What is being asked – Search the data below for the word "expect" and report how many lines contain it. Nothing but the number is needed.

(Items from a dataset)
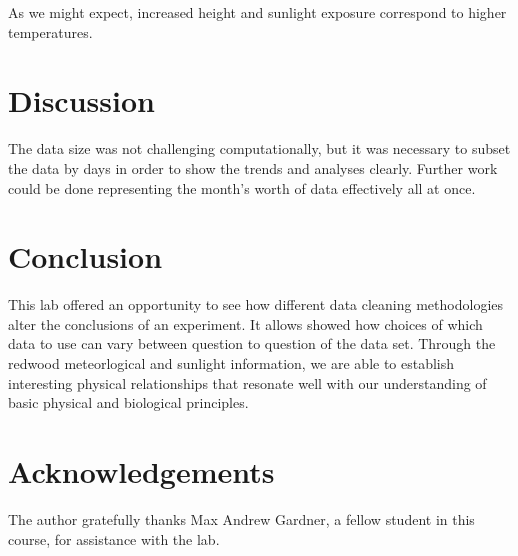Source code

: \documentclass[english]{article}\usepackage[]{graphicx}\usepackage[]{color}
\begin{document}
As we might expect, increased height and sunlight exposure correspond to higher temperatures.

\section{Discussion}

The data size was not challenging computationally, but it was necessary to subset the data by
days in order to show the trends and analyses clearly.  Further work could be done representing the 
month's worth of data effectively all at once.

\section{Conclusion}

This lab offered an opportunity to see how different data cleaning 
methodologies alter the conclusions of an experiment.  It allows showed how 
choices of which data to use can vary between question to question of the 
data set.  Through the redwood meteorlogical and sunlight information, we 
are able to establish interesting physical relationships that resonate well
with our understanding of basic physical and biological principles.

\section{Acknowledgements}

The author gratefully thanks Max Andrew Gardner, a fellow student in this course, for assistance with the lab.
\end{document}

==

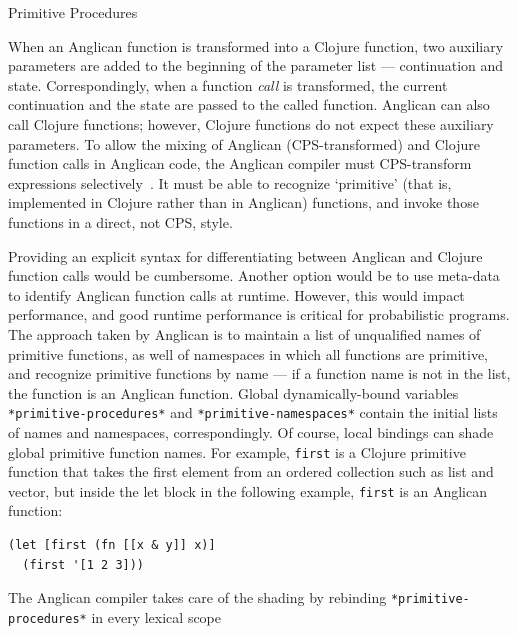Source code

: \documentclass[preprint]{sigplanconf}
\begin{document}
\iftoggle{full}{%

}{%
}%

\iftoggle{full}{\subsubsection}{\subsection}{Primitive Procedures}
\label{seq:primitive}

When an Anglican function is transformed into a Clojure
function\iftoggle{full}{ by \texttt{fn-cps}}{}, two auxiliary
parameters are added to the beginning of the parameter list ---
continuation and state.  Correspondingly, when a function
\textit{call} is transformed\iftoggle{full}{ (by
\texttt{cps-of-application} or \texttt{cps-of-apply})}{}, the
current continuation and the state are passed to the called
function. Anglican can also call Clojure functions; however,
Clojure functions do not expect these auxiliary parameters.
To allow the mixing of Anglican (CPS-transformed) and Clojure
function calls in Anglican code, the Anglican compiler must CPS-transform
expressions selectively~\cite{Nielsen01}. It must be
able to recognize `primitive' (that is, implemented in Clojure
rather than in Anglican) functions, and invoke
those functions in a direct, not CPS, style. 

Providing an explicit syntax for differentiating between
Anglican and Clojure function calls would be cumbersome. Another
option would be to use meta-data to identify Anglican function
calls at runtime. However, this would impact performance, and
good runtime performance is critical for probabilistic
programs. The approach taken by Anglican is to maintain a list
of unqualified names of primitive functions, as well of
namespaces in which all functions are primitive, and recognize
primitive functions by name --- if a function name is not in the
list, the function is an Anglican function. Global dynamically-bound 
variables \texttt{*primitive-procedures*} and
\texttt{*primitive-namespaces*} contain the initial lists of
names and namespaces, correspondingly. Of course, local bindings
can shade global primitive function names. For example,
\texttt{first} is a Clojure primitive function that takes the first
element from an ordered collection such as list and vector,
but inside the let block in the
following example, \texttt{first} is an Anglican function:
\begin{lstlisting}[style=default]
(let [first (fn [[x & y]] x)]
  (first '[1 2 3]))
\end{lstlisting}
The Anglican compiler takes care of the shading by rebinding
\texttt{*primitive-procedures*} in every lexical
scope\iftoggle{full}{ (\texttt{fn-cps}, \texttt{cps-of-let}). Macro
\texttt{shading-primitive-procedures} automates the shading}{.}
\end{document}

--

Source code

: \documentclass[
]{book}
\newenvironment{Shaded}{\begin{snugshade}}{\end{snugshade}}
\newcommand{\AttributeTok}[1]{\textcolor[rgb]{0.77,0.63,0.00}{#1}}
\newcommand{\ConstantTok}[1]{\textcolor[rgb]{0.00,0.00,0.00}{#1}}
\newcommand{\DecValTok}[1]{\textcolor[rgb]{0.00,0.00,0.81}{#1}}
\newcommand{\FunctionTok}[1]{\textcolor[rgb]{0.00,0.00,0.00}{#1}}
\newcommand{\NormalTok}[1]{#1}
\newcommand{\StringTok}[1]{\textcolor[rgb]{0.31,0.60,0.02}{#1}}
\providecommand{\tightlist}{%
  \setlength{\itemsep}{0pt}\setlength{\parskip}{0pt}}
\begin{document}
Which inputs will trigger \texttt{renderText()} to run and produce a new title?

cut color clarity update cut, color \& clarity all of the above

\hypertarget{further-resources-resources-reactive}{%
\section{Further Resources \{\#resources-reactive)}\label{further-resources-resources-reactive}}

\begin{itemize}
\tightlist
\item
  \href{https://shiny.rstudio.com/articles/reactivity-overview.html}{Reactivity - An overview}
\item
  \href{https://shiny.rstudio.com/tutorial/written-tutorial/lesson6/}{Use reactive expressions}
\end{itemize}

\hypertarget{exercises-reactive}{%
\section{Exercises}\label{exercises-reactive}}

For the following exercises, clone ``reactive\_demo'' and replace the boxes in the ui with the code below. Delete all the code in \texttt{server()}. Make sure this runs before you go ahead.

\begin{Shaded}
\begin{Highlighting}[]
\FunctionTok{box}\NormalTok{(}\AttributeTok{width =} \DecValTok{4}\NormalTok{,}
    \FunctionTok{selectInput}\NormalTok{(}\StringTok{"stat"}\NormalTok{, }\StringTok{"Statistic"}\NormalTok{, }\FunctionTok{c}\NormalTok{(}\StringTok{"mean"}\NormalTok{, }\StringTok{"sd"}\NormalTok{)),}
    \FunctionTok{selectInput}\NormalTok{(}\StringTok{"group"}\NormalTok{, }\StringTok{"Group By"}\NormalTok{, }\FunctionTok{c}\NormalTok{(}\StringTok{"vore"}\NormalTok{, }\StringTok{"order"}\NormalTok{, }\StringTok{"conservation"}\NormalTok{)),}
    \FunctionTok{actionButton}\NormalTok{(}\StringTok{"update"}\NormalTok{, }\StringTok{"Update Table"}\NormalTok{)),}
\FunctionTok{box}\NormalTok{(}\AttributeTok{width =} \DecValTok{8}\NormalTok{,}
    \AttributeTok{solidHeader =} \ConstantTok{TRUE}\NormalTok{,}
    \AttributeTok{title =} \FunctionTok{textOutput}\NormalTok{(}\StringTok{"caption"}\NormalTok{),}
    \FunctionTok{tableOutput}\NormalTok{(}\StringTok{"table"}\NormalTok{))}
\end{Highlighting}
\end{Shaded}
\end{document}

Your response – 2